インハウスデザイナーを募集する中小企業は即戦力が欲しく、ポートフォリオを見て求めるスキルを持っているかどうか判断するためです。
実体験:
私は制作会社から中小企業のインハウスデザイナーに転職したので、制作会社のときの実績を主なポートフォリオとして構成しました。
ポートフォリオの見せ方としては、URLを羅列する方法です。
ポートフォリオを集めたサイトのURLではなく、実際に制作して世に出ているサイトやアプリなどのURLです。
ポートフォリオの見せ方など作り方については、下記記事にまとめています。
面接対策
面接が勝負です。
ポートフォリオがいかに良くても、面接が良くないと落とされるからです。
実体験:
どこの中小企業の面接でも使えるのが、ビジョンへの共感を示すことです。
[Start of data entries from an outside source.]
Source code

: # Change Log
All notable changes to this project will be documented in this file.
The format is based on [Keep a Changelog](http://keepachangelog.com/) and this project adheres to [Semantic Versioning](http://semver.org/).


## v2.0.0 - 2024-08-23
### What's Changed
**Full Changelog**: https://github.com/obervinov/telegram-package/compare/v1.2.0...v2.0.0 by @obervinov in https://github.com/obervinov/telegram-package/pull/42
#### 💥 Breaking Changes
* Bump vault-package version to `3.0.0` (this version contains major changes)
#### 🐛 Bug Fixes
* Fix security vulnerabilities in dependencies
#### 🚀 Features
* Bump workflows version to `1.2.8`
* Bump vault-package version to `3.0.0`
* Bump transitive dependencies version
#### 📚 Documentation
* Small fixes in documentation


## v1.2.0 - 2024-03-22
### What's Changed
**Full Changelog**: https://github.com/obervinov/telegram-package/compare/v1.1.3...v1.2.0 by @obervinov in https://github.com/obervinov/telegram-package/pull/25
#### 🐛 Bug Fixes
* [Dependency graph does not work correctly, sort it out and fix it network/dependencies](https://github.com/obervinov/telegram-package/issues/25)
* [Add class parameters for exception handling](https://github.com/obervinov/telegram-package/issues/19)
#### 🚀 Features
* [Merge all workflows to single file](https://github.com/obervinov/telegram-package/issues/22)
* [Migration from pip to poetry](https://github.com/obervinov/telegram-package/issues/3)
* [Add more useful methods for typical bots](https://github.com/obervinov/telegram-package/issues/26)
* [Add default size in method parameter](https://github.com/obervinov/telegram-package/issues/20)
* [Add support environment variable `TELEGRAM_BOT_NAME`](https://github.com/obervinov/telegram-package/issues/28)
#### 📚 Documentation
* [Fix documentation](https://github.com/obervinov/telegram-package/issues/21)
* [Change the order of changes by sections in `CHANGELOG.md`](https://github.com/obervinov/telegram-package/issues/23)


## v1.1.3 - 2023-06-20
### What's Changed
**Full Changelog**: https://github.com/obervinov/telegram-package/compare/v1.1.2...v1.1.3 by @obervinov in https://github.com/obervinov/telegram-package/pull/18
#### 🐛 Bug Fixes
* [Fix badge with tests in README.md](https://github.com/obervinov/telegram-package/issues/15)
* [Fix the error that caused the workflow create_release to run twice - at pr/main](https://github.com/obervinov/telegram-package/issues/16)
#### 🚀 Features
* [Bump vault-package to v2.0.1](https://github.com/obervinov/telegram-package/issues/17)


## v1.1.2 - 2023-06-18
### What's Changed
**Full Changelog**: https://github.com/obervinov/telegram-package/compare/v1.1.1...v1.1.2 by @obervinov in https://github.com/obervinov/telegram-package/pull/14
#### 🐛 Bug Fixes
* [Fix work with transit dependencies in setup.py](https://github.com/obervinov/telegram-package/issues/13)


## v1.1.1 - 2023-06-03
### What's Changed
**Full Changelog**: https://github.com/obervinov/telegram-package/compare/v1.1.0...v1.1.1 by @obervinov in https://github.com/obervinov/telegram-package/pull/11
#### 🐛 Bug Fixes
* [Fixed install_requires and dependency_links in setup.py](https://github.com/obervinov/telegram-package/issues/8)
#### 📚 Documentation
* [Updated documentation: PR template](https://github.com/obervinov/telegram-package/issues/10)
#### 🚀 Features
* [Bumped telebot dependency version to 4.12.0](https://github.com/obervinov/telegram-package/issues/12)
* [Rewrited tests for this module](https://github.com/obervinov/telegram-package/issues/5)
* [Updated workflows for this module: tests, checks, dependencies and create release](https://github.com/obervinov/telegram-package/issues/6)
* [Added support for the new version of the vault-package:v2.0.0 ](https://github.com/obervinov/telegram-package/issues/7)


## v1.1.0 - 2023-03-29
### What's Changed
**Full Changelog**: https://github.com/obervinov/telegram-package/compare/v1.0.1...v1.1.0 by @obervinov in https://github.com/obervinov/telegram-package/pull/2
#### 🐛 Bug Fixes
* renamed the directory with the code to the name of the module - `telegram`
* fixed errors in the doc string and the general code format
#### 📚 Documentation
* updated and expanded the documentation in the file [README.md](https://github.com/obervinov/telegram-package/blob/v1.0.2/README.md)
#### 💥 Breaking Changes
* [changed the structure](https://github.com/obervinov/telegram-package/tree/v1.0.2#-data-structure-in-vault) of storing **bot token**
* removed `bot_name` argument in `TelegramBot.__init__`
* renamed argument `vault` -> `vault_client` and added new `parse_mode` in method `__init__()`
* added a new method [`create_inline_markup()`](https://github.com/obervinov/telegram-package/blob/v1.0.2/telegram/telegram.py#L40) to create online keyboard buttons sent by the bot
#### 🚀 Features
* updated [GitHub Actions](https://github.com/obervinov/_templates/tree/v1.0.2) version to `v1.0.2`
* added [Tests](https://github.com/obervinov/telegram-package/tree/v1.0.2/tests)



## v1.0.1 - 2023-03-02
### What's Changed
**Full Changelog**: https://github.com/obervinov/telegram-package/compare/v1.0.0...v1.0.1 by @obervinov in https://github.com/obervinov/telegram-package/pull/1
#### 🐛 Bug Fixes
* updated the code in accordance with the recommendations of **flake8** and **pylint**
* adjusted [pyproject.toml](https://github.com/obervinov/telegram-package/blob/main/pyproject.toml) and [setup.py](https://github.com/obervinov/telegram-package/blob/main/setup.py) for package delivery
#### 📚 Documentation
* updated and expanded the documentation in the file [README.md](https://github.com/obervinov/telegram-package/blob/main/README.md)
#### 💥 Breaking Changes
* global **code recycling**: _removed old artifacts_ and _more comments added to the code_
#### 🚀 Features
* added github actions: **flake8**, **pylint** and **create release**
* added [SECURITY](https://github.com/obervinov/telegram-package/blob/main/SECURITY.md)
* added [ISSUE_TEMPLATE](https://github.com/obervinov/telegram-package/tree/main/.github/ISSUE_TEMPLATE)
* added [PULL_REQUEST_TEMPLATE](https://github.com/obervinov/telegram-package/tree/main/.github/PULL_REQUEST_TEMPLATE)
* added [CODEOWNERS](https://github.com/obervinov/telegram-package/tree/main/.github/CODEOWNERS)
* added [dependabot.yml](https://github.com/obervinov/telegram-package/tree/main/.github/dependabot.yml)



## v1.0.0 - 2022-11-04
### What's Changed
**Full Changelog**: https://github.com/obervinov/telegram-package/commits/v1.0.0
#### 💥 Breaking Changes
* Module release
ビジョンは、会社そのものの理念と、事業の将来的なビジョンです。
ここに共感を示すと、その会社じゃなければならないという強い説得力を持たせられます。
私も内定をもらった会社では、このビジョンへの共感を示し、それが響いた感じがしました。
面接の詳しい対策については、下記記事で解説しています。
補足:
中小企業の場合、経験上、面接回数は2回であることが多いです。大手は3回のケースが多いです。
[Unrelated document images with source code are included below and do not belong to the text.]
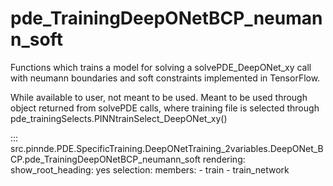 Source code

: # pde_TrainingDeepONetBCP_neumann_soft

Functions which trains a model for solving a solvePDE_DeepONet_xy call with neumann boundaries and soft constraints implemented in TensorFlow.

While available to user, not meant to be used. Meant to be used through
object returned from solvePDE calls, where training file is selected through pde_trainingSelects.PINNtrainSelect_DeepONet_xy()

::: src.pinnde.PDE.SpecificTraining.DeepONetTraining_2variables.DeepONet_BCP.pde_TrainingDeepONetBCP_neumann_soft
    rendering:
      show_root_heading: yes
    selection:
      members:
        - train
        - train_network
面接対策の最後に、結局は相性の面があります。面接対策をいかに周到にして、当日も出し切ったとしても、落ちることがあります。
これは、相手企業のフェーズやコスト、リソース、感情面の問題など色々な要素があって、理由は分かりません。
相性の問題だと割り切って、常に同時並行で複数の中小企業に応募する姿勢が、最大の面接対策になります。
中小企業のインハウスデザイナーのメリットとデメリット【大手と比較】
中小企業インハウスデザイナーのメリット
中小企業のインハウスデザイナーの大手と比較したメリットは下記の通りです。
- 広範なクリエイティブを担当できる
- プロジェクトがスピーディーに進む
以下深堀します。
広範なクリエイティブを担当できる
中小企業のインハウスデザイナーは、大手と比べて一人で広い範囲のクリエイティブを担当できる傾向があります。
大きな理由は、社内人材の量です。
大企業の場合、一つの制作会社のようなチームが社内に存在するケースがよくあります。デザイナーのチームやエンジニアのチームがあったりします。
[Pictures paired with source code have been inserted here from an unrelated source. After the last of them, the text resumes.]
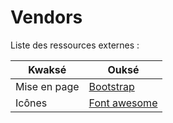 # Vendors

Liste des ressources externes :

| Kwaksé        | Ouksé                                    |
|            ---|                                       ---|
| Mise en page  | [Bootstrap](https://getbootstrap.com/)   |
| Icônes        | [Font awesome](https://fontawesome.com/) |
内製化していない会社でも、制作は外部の制作会社とがっつりした契約を結んでいたりします。
このように適材適所で人材が満たされている環境だと、インハウスデザイナーはデザインしかしない、ということが普通にあり得ます。
一方で、中小企業の場合、インハウスデザイナーとして入社した人に、たとえばwebの他にグラフィックのデザインもして欲しい、SNSの運用、youtubeの動画撮影と編集、会社マスコットのイラスト作成、人事システムの開発、などなどデザイン以外にもウェルカムなクリエイティブ系の業務が横に大きく広がっています。
もちろん、インハウスデザイナーとして入社していれば、無理にやる必要はありません。
ただ、デザイン以外のスキルも身に付けたい人にとっては、大手より中小企業のほうが、向いている環境が広がっている可能性があります。
プロジェクトがスピーディーに進む
中小企業のほうが大手に比べて、プロジェクトがスピーディーな印象があります。
これは、中小企業の場合、決裁権のフェーズが端的に少ないからです。
たとえば、会社サイトのリニューアルのプロジェクトがあったとして、中小企業だとデザインを作ったら社長と所属部署の上司を交えた会議でプレゼンし、それが通れば即日でコーディングへ、ということがあり得ます。
一方で、大手の場合には、まずは所属する課の課長やチームメンバーとデザインを作るのに時間がかかり、そこで了承を得て次は部長へ。
さらに自分の手元を離れたところで会議が行われ、長い期間があってようやく返事がある、しかも修正の連絡だった、ということがあり得ます。
中小のほうが決裁権を得るべき人が少なかったり、直接話せるのでGOなのか修正なのかのレスポンスも早く、スピーディーな印象があります。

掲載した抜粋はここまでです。